» **ABOUT THIS EXERCISE**
Write out the listing verbatim. No pictures belong in it.

» **DATA RECORDS**
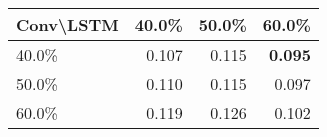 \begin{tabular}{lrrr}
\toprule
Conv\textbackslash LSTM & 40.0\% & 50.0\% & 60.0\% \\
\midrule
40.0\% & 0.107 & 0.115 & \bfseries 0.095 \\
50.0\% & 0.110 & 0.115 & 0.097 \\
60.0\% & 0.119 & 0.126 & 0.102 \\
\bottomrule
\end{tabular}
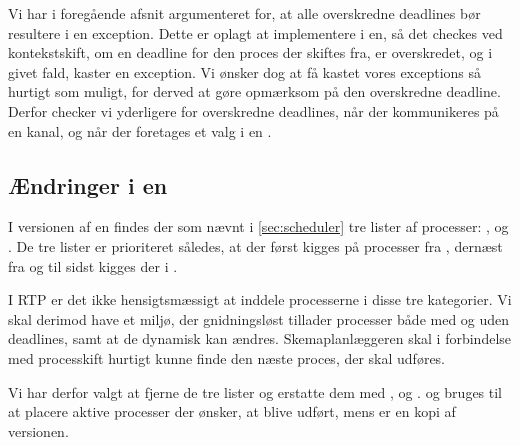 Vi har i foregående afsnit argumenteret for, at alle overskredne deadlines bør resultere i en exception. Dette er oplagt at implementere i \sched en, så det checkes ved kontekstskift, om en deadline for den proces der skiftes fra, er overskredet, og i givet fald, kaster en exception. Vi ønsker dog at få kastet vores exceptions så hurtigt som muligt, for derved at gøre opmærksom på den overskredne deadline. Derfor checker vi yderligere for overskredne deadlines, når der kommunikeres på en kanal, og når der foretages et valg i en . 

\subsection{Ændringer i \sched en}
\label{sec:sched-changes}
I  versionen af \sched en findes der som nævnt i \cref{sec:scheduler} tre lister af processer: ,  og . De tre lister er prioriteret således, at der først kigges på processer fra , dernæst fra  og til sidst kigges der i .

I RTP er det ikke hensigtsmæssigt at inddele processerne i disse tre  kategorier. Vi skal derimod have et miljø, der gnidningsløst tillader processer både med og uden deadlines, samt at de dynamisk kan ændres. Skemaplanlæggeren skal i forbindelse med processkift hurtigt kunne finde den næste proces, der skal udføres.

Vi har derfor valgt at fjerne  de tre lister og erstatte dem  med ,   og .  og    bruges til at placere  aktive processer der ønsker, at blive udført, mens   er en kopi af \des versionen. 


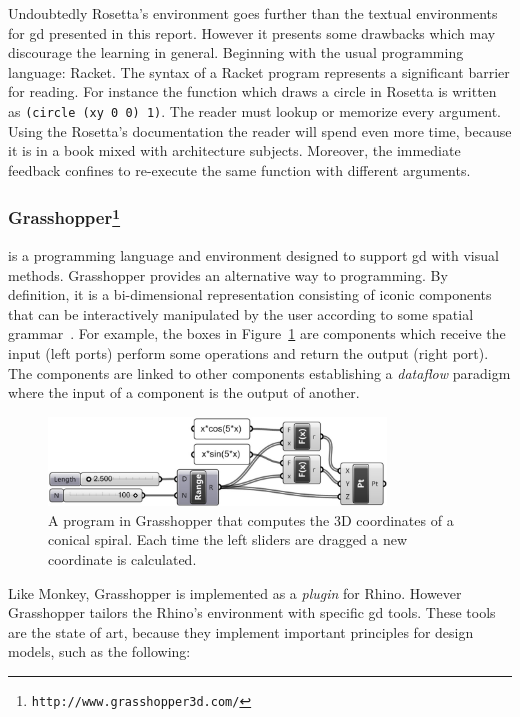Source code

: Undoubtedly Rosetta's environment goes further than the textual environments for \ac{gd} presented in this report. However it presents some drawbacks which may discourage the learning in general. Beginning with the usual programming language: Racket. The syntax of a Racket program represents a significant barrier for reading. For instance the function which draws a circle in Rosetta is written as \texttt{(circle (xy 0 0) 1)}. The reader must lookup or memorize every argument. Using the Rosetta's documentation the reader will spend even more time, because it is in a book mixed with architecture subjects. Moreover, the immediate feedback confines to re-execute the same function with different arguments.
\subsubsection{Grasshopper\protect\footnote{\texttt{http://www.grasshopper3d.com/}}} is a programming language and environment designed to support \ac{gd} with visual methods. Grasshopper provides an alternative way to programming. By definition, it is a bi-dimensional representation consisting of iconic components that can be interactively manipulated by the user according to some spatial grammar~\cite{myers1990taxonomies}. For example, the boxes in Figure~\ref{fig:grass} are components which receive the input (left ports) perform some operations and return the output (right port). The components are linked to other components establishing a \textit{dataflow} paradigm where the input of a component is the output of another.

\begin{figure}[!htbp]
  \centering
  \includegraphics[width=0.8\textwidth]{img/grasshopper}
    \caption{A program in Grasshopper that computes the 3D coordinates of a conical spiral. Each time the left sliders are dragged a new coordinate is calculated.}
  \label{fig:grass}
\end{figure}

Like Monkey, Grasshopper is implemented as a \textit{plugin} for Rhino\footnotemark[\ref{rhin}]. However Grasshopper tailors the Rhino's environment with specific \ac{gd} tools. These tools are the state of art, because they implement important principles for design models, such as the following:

» **WRITTEN ANSWER**
 \begin{tabular}{lrrr}
\toprule
Conv\textbackslash LSTM & 40.0\% & 50.0\% & 60.0\% \\
\midrule
40.0\% & 0.107 & 0.115 & \bfseries 0.095 \\
50.0\% & 0.110 & 0.115 & 0.097 \\
60.0\% & 0.119 & 0.126 & 0.102 \\
\bottomrule
\end{tabular}
 Vi har i foregående afsnit argumenteret for, at alle overskredne deadlines bør resultere i en exception. Dette er oplagt at implementere i \sched en, så det checkes ved kontekstskift, om en deadline for den proces der skiftes fra, er overskredet, og i givet fald, kaster en exception. Vi ønsker dog at få kastet vores exceptions så hurtigt som muligt, for derved at gøre opmærksom på den overskredne deadline. Derfor checker vi yderligere for overskredne deadlines, når der kommunikeres på en kanal, og når der foretages et valg i en . 

\subsection{Ændringer i \sched en}
\label{sec:sched-changes}
I  versionen af \sched en findes der som nævnt i \cref{sec:scheduler} tre lister af processer: ,  og . De tre lister er prioriteret således, at der først kigges på processer fra , dernæst fra  og til sidst kigges der i .

I RTP er det ikke hensigtsmæssigt at inddele processerne i disse tre  kategorier. Vi skal derimod have et miljø, der gnidningsløst tillader processer både med og uden deadlines, samt at de dynamisk kan ændres. Skemaplanlæggeren skal i forbindelse med processkift hurtigt kunne finde den næste proces, der skal udføres.

Vi har derfor valgt at fjerne  de tre lister og erstatte dem  med ,   og .  og    bruges til at placere  aktive processer der ønsker, at blive udført, mens   er en kopi af \des versionen. 


Source code

: Undoubtedly Rosetta's environment goes further than the textual environments for \ac{gd} presented in this report. However it presents some drawbacks which may discourage the learning in general. Beginning with the usual programming language: Racket. The syntax of a Racket program represents a significant barrier for reading. For instance the function which draws a circle in Rosetta is written as \texttt{(circle (xy 0 0) 1)}. The reader must lookup or memorize every argument. Using the Rosetta's documentation the reader will spend even more time, because it is in a book mixed with architecture subjects. Moreover, the immediate feedback confines to re-execute the same function with different arguments.
\subsubsection{Grasshopper\protect\footnote{\texttt{http://www.grasshopper3d.com/}}} is a programming language and environment designed to support \ac{gd} with visual methods. Grasshopper provides an alternative way to programming. By definition, it is a bi-dimensional representation consisting of iconic components that can be interactively manipulated by the user according to some spatial grammar~\cite{myers1990taxonomies}. For example, the boxes in Figure~\ref{fig:grass} are components which receive the input (left ports) perform some operations and return the output (right port). The components are linked to other components establishing a \textit{dataflow} paradigm where the input of a component is the output of another.

\begin{figure}[!htbp]
  \centering
  \includegraphics[width=0.8\textwidth]{img/grasshopper}
    \caption{A program in Grasshopper that computes the 3D coordinates of a conical spiral. Each time the left sliders are dragged a new coordinate is calculated.}
  \label{fig:grass}
\end{figure}

Like Monkey, Grasshopper is implemented as a \textit{plugin} for Rhino\footnotemark[\ref{rhin}]. However Grasshopper tailors the Rhino's environment with specific \ac{gd} tools. These tools are the state of art, because they implement important principles for design models, such as the following:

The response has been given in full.